The coronavirus pandemic and the associated long waiting times for shipping containers, as well as fast changes in consumer preferences upon the loosening of preventative measures, followed by the breakout of war, extreme fuel price hike, and transformation of international business relationships—that’s just a brief list of the factors that contributed to many issues.
Delays in deliveries the likes of which we haven’t dealt with before and the resulting alarming goods shortages affecting essentially all economic segments, quickly followed by full warehouses and extreme surpluses, may seem as mutually unrelated and hard-to-solve complications. In fact, they’re closely connected and can be largely eliminated by handling existing stock more effectively.

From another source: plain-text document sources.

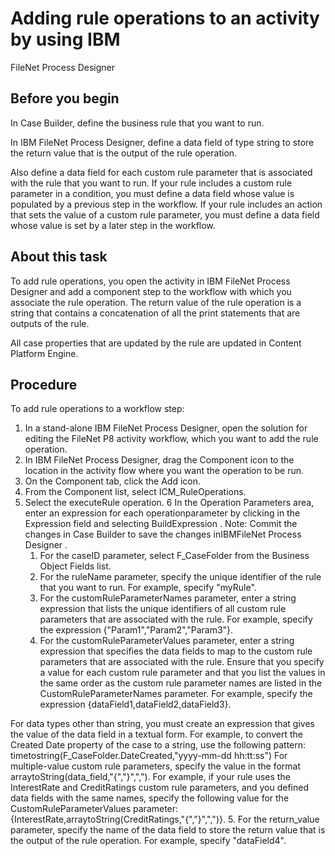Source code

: # Adding rule operations to an activity by using IBM
FileNet Process Designer

## Before you begin

In Case Builder,
define the business rule that you want to run.

In IBM
FileNet Process Designer, define a data field
of type string to store the return value that is the output of the
rule operation.

Also define a data field for each custom rule parameter that is associated with the rule that you
want to run. If your rule includes a custom rule parameter in a condition, you must define a data
field whose value is populated by a previous step in the workflow. If your rule includes an action
that sets the value of a custom rule parameter, you must define a data field whose value is set by a
later step in the workflow.

## About this task

To add rule operations, you open the activity in IBM
FileNet Process Designer and add a component step to the workflow with which
you associate the rule operation. The return value of the rule operation is a string that contains a
concatenation of all the print statements that are outputs of the rule.

All case properties that are updated by the rule are updated
in Content Platform Engine.

## Procedure

To add rule operations to a workflow step:

1. In a stand-alone IBM
FileNet Process Designer, open the solution for
editing the FileNet P8 activity workflow, which you want to add the rule operation.
2. In IBM
FileNet Process Designer, drag the
Component icon to the location in the activity flow where you want the
operation to be run.
3. On the Component tab, click the Add icon.
4. From the Component list, select ICM\_RuleOperations.
5. Select the executeRule operation.
6 In the Operation Parameters area, enter an expression for each operationparameter by clicking in the Expression field and selecting BuildExpression . Note: Commit the changes in Case Builder to save the changes inIBMFileNet Process Designer .
    1. For the caseID parameter, select F\_CaseFolder from
the Business Object Fields list.
    2. For the ruleName parameter, specify the unique identifier of the rule that
you want to run.
For example, specify "myRule".
    3. For the customRuleParameterNames parameter, enter a string expression that
lists the unique identifiers of all custom rule parameters that are associated with the rule. 
For example, specify the expression
{"Param1","Param2","Param3"}.
    4. For the customRuleParameterValues parameter, enter a string expression
that specifies the data fields to map to the custom rule parameters that are associated with the
rule.
Ensure that you specify a value for each custom rule parameter and that you list the values in
the same order as the custom rule parameter names are listed in the
CustomRuleParameterNames parameter.
For example, specify the expression
{dataField1,dataField2,dataField3}.

For data types other than string, you must create an expression that gives the value of the data
field in a textual form. For example, to convert the Created Date property of the case to a string,
use the following pattern: timetostring(F\_CaseFolder.DateCreated,"yyyy-mm-dd
hh:tt:ss")
For multiple-value custom rule parameters, specify the value in the format
arraytoString(data\_field,"{","}",","). For example, if your rule
uses the InterestRate and CreditRatings custom rule parameters, and you defined data fields with the
same names, specify the following value for the CustomRuleParameterValues
parameter: 
{InterestRate,arraytoString(CreditRatings,"{","}",",")}.
    5. For the return\_value parameter, specify the name of the data field to
store the return value that is the output of the rule operation.
For example, specify "dataField4".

Until the coronavirus pandemic, to supply their stores, retailers used traditional ordering systems predicting demand based on its past development. Although this method didn’t prevent deadstock, it wasn’t an existential issue to retailers either—until the pandemic came. People were forced to adapt their lifestyle to the current situation, significantly altering their way of life as well as their needs and demand.
It’s 2020. Customers are purchasing remote work tools, making their homes cosier, and paying attention to healthy eating. To retailers’ surprise, home fitness equipment, food supplements, tracksuits, and room accessories have become scarce goods. Retailers are placing orders for large quantities of these goods but many factories have suspended production and deliveries are delayed by several months.
Full warehouses, clearance sales, sales decline
After more than a year of restrictive measures, conditions are starting to improve. Life is starting to return to its pre-pandemic condition, with people happy to come back to work and renewing their social contacts or gym memberships. “After months of waiting, retailers receive the goods they ordered—but now people are looking for evening clothes and perfumes. The ordered goods where huge funds are bound don’t sell; instead they accumulate in warehouses and take up the space needed for the items which are currently in demand,” explained Roland Džogan, Ydistri’s CEO and co-founder.
Existing stock as a solution
It’s becoming evident that the existing ordering and prediction systems aren’t functional enough. Due to quickly changing demand, it’s almost impossible to make predictions based on prior sales, and as a result retailers are suffering substantial financial losses due to the wild fluctuations. But traditional ordering systems need not be dismissed. The solution might be to supplement them with an IRP—Intelligent Rebalancing Platform.
“In Ydistri we’ve developed our own platform, one based on easy-to-implement SaaS and able to work with an existing stock. Depending on current needs, we’re able to employ smart redistribution across the outlet chain and within weeks turn deadstock into healthy stock. The IRP can also help resolve shortages issues. Goods shortages don’t mean there are no goods available; in the overwhelming majority of cases they only signify that goods aren’t where they’re needed even though the retailer has them stored at a warehouse or outlet without being aware of it. With well-targeted redistribution the IRP can balance the stock out and largely prevent these enormous issues, brought about by the current situation,” concluded Roland Džogan.